Сервий, изувеченный падением и полумертвый, пополз к своему дворцу, сопровождаемый немногими смельчаками, достаточно храбрыми, чтобы оставаться верными в несчастье; но внезапно отряд стражников Тарквиния настиг его на Киприанской улице и убил, повинуясь приказу Туллии.
Эта бесчеловечная дочь триумфально проехала на своей колеснице по площади, вошла в сенат и первой приветствовала своего мужа как царя. Тарквиний, сам удивленный своей дерзостью, приказал ей удалиться. Когда она возвращалась во дворец, её лошади вздыбились, возница остановился и, охваченный ужасом, показал ей окровавленное тело её отца. Эта отцеубийца, или, скорее, фурия, приказала вознице ехать дальше и провела колеса своей колесницы по телу того, кто дал ей жизнь: чудовищный поступок, который впоследствии дал этой улице название «Преступной».
Сервий Туллий правил сорок четыре года; его мужество, таланты и мудрость вызывали восхищение; но, неблагодарный к своему благодетелю, он лишил трона его детей. Его собственная дочь, ещё более преступная, наказала его за это. Тарквиний отказал ему в погребальных почестях, но супружеская любовь восполнила это. Тарквиния, его вдова, вместе с несколькими верными друзьями, презрев гнев тирана, ночью перенесла тело царя в гробницу, которая должна была стать его последним пристанищем, и вскоре умерла от горя.
Тарквиний Гордый
(220 год от основания Рима. – 533 год до Рождества Христова.)
Тарквиний, взошедший на престол через отцеубийство и ставший царем без избрания, нарушил как божественные, так и человеческие законы. Он не мог уважать ни один закон, поскольку все они осуждали бы его. Он разрушил границы царской власти, изменил все установления своих предшественников, установил абсолютную власть и создал себе охрану из иностранцев и преданных людей, которые постоянно окружали его.
Он редко показывался на публике, слушал лишь нескольких фаворитов и никогда не советовался с сенатом. Его прием был суров, а слова – угрожающи. По его приказу погибли самые знатные граждане, чье влияние или добродетель вызывали у него страх; их имущество было конфисковано.
Патриций Юний, его родственник, потомок одного из спутников Энея, пользовался всеобщим уважением: Тарквиний лишил его жизни, а также убил одного из его сыновей; другой сын сохранил жизнь, притворившись безумным. Этот хитрый план, скрывавший глубокую мудрость под маской безумия, принес ему имя Брута и спас от кинжала тирана того, кому суждено было однажды уничтожить тиранию.
При правлении Тарквиния богатство стало преступлением, добродетель – преступлением, а донос – поводом для награды. Его жестокость опустошила сенат; и, желая уничтожить этот august собрание, он оставил его неполным и не заменял своих жертв.
Он объявлял войну и заключал мир, не советуясь с народом, и запретил любые собрания центурий и курий. Его многочисленные шпионы заполняли общественные площади, храмы и проникали даже в дома.

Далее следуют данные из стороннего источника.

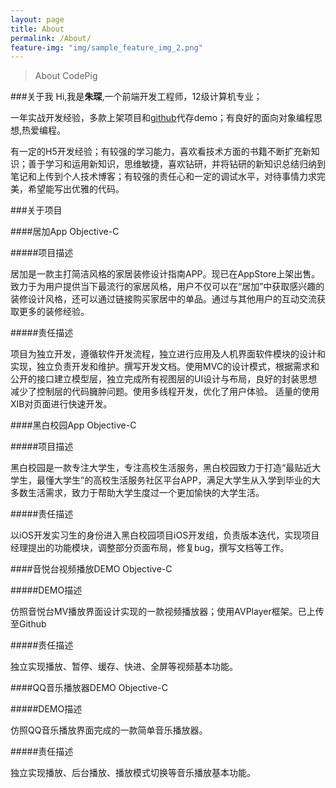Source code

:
 ```yaml
---
layout: page
title: About
permalink: /About/
feature-img: "img/sample_feature_img_2.png"
---
```


<blockquote>About CodePig</blockquote>

###关于我
  Hi,我是<b>朱琛</b>,一个前端开发工程师，12级计算机专业；

  一年实战开发经验，多款上架项目和[github](https://github.com/xiuxingsang)代存demo；有良好的面向对象编程思想,热爱编程。
  
  有一定的H5开发经验；有较强的学习能力，喜欢看技术方面的书籍不断扩充新知识；善于学习和运用新知识，思维敏捷，喜欢钻研，并将钻研的新知识总结归纳到笔记和上传到个人技术博客；有较强的责任心和一定的调试水平，对待事情力求完美，希望能写出优雅的代码。
  
###关于项目

####居加App Objective-C

#####项目描述

  居加是一款主打简洁风格的家居装修设计指南APP。现已在AppStore上架出售。致力于为用户提供当下最流行的家居风格，用户不仅可以在“居加”中获取感兴趣的装修设计风格，还可以通过链接购买家居中的单品。通过与其他用户的互动交流获取更多的装修经验。
 
#####责任描述
 
  项目为独立开发，遵循软件开发流程，独立进行应用及人机界面软件模块的设计和实现，独立负责开发和维护。撰写开发文档。使用MVC的设计模式，根据需求和公开的接口建立模型层，独立完成所有视图层的UI设计与布局，良好的封装思想减少了控制层的代码臃肿问题。使用多线程开发，优化了用户体验。 适量的使用XIB对页面进行快速开发。
  
####黑白校园App Objective-C

#####项目描述

黑白校园是一款专注大学生，专注高校生活服务，黑白校园致力于打造“最贴近大学生，最懂大学生”的高校生活服务社区平台APP，满足大学生从入学到毕业的大多数生活需求，致力于帮助大学生度过一个更加愉快的大学生活。

#####责任描述

以iOS开发实习生的身份进入黑白校园项目iOS开发组，负责版本迭代，实现项目经理提出的功能模块，调整部分页面布局，修复bug，撰写文档等工作。

####音悦台视频播放DEMO Objective-C

#####DEMO描述

仿照音悦台MV播放界面设计实现的一款视频播放器；使用AVPlayer框架。已上传至Github

#####责任描述

独立实现播放、暂停、缓存、快进、全屏等视频基本功能。

####QQ音乐播放器DEMO Objective-C

#####DEMO描述

仿照QQ音乐播放界面完成的一款简单音乐播放器。

#####责任描述

独立实现播放、后台播放、播放模式切换等音乐播放基本功能。





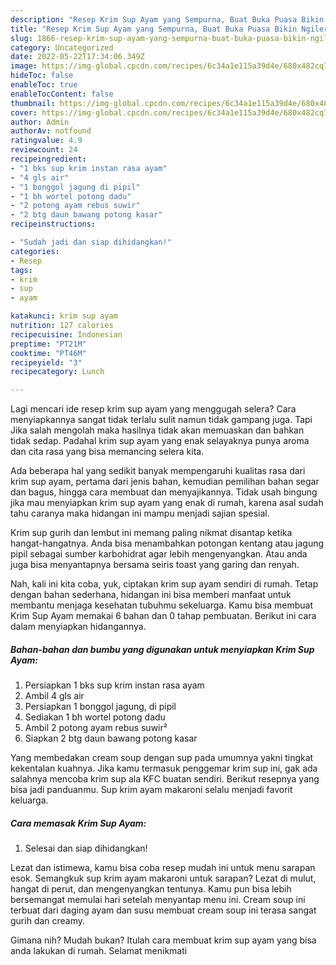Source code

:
 ```yaml
---
description: "Resep Krim Sup Ayam yang Sempurna, Buat Buka Puasa Bikin Ngiler"
title: "Resep Krim Sup Ayam yang Sempurna, Buat Buka Puasa Bikin Ngiler"
slug: 1866-resep-krim-sup-ayam-yang-sempurna-buat-buka-puasa-bikin-ngiler
category: Uncategorized
date: 2022-05-22T17:34:06.349Z
image: https://img-global.cpcdn.com/recipes/6c34a1e115a39d4e/680x482cq70/krim-sup-ayam-foto-resep-utama.jpg
hideToc: false
enableToc: true
enableTocContent: false
thumbnail: https://img-global.cpcdn.com/recipes/6c34a1e115a39d4e/680x482cq70/krim-sup-ayam-foto-resep-utama.jpg
cover: https://img-global.cpcdn.com/recipes/6c34a1e115a39d4e/680x482cq70/krim-sup-ayam-foto-resep-utama.jpg
author: Admin
authorAv: notfound
ratingvalue: 4.9
reviewcount: 24
recipeingredient:
- "1 bks sup krim instan rasa ayam"
- "4 gls air"
- "1 bonggol jagung di pipil"
- "1 bh wortel potong dadu"
- "2 potong ayam rebus suwir"
- "2 btg daun bawang potong kasar"
recipeinstructions:

- "Sudah jadi dan siap dihidangkan!"
categories:
- Resep
tags:
- krim
- sup
- ayam

katakunci: krim sup ayam 
nutrition: 127 calories
recipecuisine: Indonesian
preptime: "PT21M"
cooktime: "PT46M"
recipeyield: "3"
recipecategory: Lunch

---
```



Lagi mencari ide resep krim sup ayam yang menggugah selera? Cara menyiapkannya sangat tidak terlalu sulit namun tidak gampang juga. Tapi Jika salah mengolah maka hasilnya tidak akan memuaskan dan bahkan tidak sedap. Padahal krim sup ayam yang enak selayaknya punya aroma dan cita rasa yang bisa memancing selera kita.


Ada beberapa hal yang sedikit banyak mempengaruhi kualitas rasa dari krim sup ayam, pertama dari jenis bahan, kemudian pemilihan bahan segar dan bagus, hingga cara membuat dan menyajikannya. Tidak usah bingung jika mau menyiapkan krim sup ayam yang enak di rumah, karena asal sudah tahu caranya maka hidangan ini mampu menjadi sajian spesial.

Krim sup gurih dan lembut ini memang paling nikmat disantap ketika hangat-hangatnya. Anda bisa menambahkan potongan kentang atau jagung pipil sebagai sumber karbohidrat agar lebih mengenyangkan. Atau anda juga bisa menyantapnya bersama seiris toast yang garing dan renyah.


Nah, kali ini kita coba, yuk, ciptakan krim sup ayam sendiri di rumah. Tetap dengan bahan sederhana, hidangan ini bisa memberi manfaat untuk membantu menjaga kesehatan tubuhmu sekeluarga. Kamu bisa membuat Krim Sup Ayam memakai 6 bahan dan 0 tahap pembuatan. Berikut ini cara dalam menyiapkan hidangannya.

<!--inarticleads1-->

##### Bahan-bahan dan bumbu yang digunakan untuk menyiapkan Krim Sup Ayam:

1. Persiapkan 1 bks sup krim instan rasa ayam
1. Ambil 4 gls air
1. Persiapkan 1 bonggol jagung, di pipil
1. Sediakan 1 bh wortel potong dadu
1. Ambil 2 potong ayam rebus suwir²
1. Siapkan 2 btg daun bawang potong kasar


Yang membedakan cream soup dengan sup pada umumnya yakni tingkat kekentalan kuahnya. Jika kamu termasuk penggemar krim sup ini, gak ada salahnya mencoba krim sup ala KFC buatan sendiri. Berikut resepnya yang bisa jadi panduanmu. Sup krim ayam makaroni selalu menjadi favorit keluarga. 

<!--inarticleads2-->

##### Cara memasak Krim Sup Ayam:


1. Selesai dan siap dihidangkan!

Lezat dan istimewa, kamu bisa coba resep mudah ini untuk menu sarapan esok. Semangkuk sup krim ayam makaroni untuk sarapan? Lezat di mulut, hangat di perut, dan mengenyangkan tentunya. Kamu pun bisa lebih bersemangat memulai hari setelah menyantap menu ini. Cream soup ini terbuat dari daging ayam dan susu membuat cream soup ini terasa sangat gurih dan creamy. 

Gimana nih? Mudah bukan? Itulah cara membuat krim sup ayam yang bisa anda lakukan di rumah. Selamat menikmati
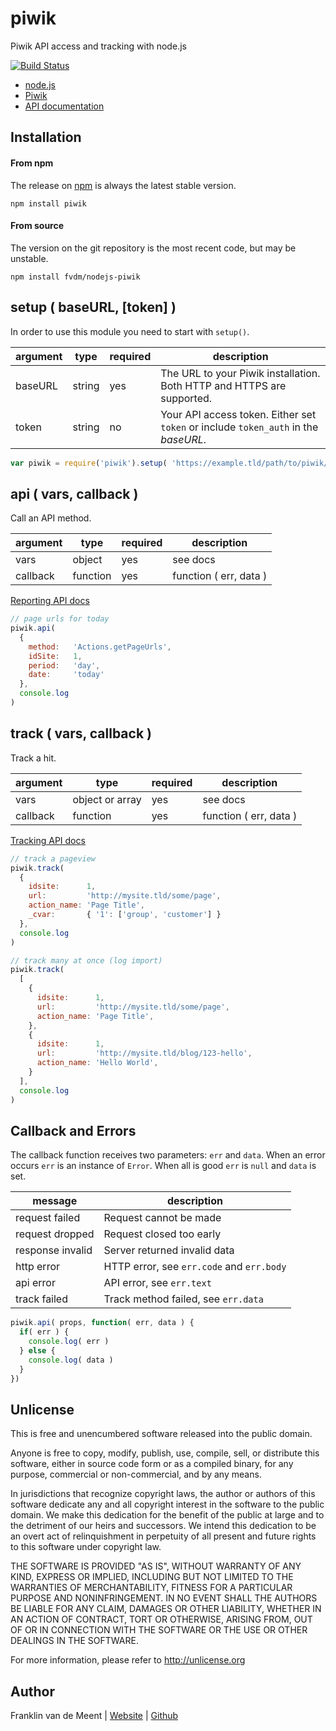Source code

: piwik
=====

Piwik API access and tracking with node.js

[![Build Status](https://travis-ci.org/fvdm/nodejs-piwik.svg?branch=master)](https://travis-ci.org/fvdm/nodejs-piwik)

* [node.js](http://nodejs.org/)
* [Piwik](http://piwik.org/)
* [API documentation](http://developer.piwik.org/api-reference/reporting-api-introduction)


Installation
------------

#### From npm

The release on [npm](https://www.npmjs.com/package/piwik) is always the latest stable version.

`npm install piwik`


#### From source

The version on the git repository is the most recent code, but may be unstable.

`npm install fvdm/nodejs-piwik`


setup ( baseURL, [token] )
-----

In order to use this module you need to start with `setup()`.

argument | type   | required | description
-------- | ------ | -------- | -----------
baseURL  | string | yes      | The URL to your Piwik installation. Both HTTP and HTTPS are supported.
token    | string | no       | Your API access token. Either set `token` or include `token_auth` in the *baseURL*.


```js
var piwik = require('piwik').setup( 'https://example.tld/path/to/piwik/', 'abcd1234' )
```


api ( vars, callback )
---

Call an API method.


argument | type     | required | description
-------- | -------- | -------- | ----------------------
vars     | object   | yes      | see docs
callback | function | yes      | function ( err, data )


[Reporting API docs](http://developer.piwik.org/api-reference/reporting-api-introduction)


```js
// page urls for today
piwik.api(
  {
    method:   'Actions.getPageUrls',
    idSite:   1,
    period:   'day',
    date:     'today'
  },
  console.log
)
```


track ( vars, callback )
-----

Track a hit.


argument | type            | required | description
-------- | --------------- | -------- | ----------------------
vars     | object or array | yes      | see docs
callback | function        | yes      | function ( err, data )


[Tracking API docs](http://developer.piwik.org/api-reference/tracking-api)


```js
// track a pageview
piwik.track(
  {
    idsite:      1,
    url:         'http://mysite.tld/some/page',
    action_name: 'Page Title',
    _cvar:       { '1': ['group', 'customer'] }
  },
  console.log
)

// track many at once (log import)
piwik.track(
  [
    {
      idsite:      1,
      url:         'http://mysite.tld/some/page',
      action_name: 'Page Title',
    },
    {
      idsite:      1,
      url:         'http://mysite.tld/blog/123-hello',
      action_name: 'Hello World',
    }
  ],
  console.log
)
```


Callback and Errors
-------------------

The callback function receives two parameters: `err` and `data`.
When an error occurs `err` is an instance of `Error`.
When all is good `err` is `null` and `data` is set.


message          | description
---------------- | -----------------------------------------
request failed   | Request cannot be made
request dropped  | Request closed too early
response invalid | Server returned invalid data
http error       | HTTP error, see `err.code` and `err.body`
api error        | API error, see `err.text`
track failed     | Track method failed, see `err.data`


```js
piwik.api( props, function( err, data ) {
  if( err ) {
    console.log( err )
  } else {
    console.log( data )
  }
})
```


Unlicense
---------

This is free and unencumbered software released into the public domain.

Anyone is free to copy, modify, publish, use, compile, sell, or
distribute this software, either in source code form or as a compiled
binary, for any purpose, commercial or non-commercial, and by any
means.

In jurisdictions that recognize copyright laws, the author or authors
of this software dedicate any and all copyright interest in the
software to the public domain. We make this dedication for the benefit
of the public at large and to the detriment of our heirs and
successors. We intend this dedication to be an overt act of
relinquishment in perpetuity of all present and future rights to this
software under copyright law.

THE SOFTWARE IS PROVIDED "AS IS", WITHOUT WARRANTY OF ANY KIND,
EXPRESS OR IMPLIED, INCLUDING BUT NOT LIMITED TO THE WARRANTIES OF
MERCHANTABILITY, FITNESS FOR A PARTICULAR PURPOSE AND NONINFRINGEMENT.
IN NO EVENT SHALL THE AUTHORS BE LIABLE FOR ANY CLAIM, DAMAGES OR
OTHER LIABILITY, WHETHER IN AN ACTION OF CONTRACT, TORT OR OTHERWISE,
ARISING FROM, OUT OF OR IN CONNECTION WITH THE SOFTWARE OR THE USE OR
OTHER DEALINGS IN THE SOFTWARE.

For more information, please refer to <http://unlicense.org>


Author
------

Franklin van de Meent
| [Website](https://frankl.in)
| [Github](https://github.com/fvdm)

Тарквиний, решив начать войну с сабинянами, заключил союз с несколькими латинскими народами и созвал их представителей на гору близ города Альба, где, согласно договору, сорок семь союзных народов должны были собраться для принесения жертв и празднования Ферий – латинских празднеств. Республика сохранила этот обычай.
Депутаты прибыли точно в назначенное утро в Ферентин, но царь заставил их ждать до вечера. Это неуважение возмутило посланников свободных народов: особенно резко выразил свое недовольство Турн Гердон, депутат из Ариции. Наконец прибывший царь объяснил свое опоздание судом над отцом и сыном, который он был вынужден провести. На это Турн ответил, что такое дело не требует долгого разбирательства; если сын оскорбляет отца, он заслуживает самого быстрого и сурового наказания. После этих слов, смысл которых был всем понятен, Турн удалился; собрание разошлось, и заседание было перенесено на следующий день.
Разгневанный Тарквиний подкупил слуг Турна и ночью приказал спрятать оружие в его доме. На следующий день царь обвинил Турна в собрании в заговоре против него и предложил депутатам лично убедиться в этом.
Они отправились в дом Турна; найденное там оружие заставило их поверить в его виновность: обвиненный ненавистью, осужденный предубеждением и приговоренный ошибкой, он был заживо погребен. В память о раскрытии этого мнимого заговора союзные народы воздвигли на этом месте храм. Лесть и страх вознесли преступление до уровня похвалы.
Как царь, Тарквиний заслуживал лишь ненависти и презрения; но нельзя отрицать его талантов как искусного полководца. Он успешно воевал против вольсков и сабинян: благодаря своим маневрам и смелости он запер врагов в Суэссе Пометии, взял город штурмом и предал мечу всех жителей, носивших оружие.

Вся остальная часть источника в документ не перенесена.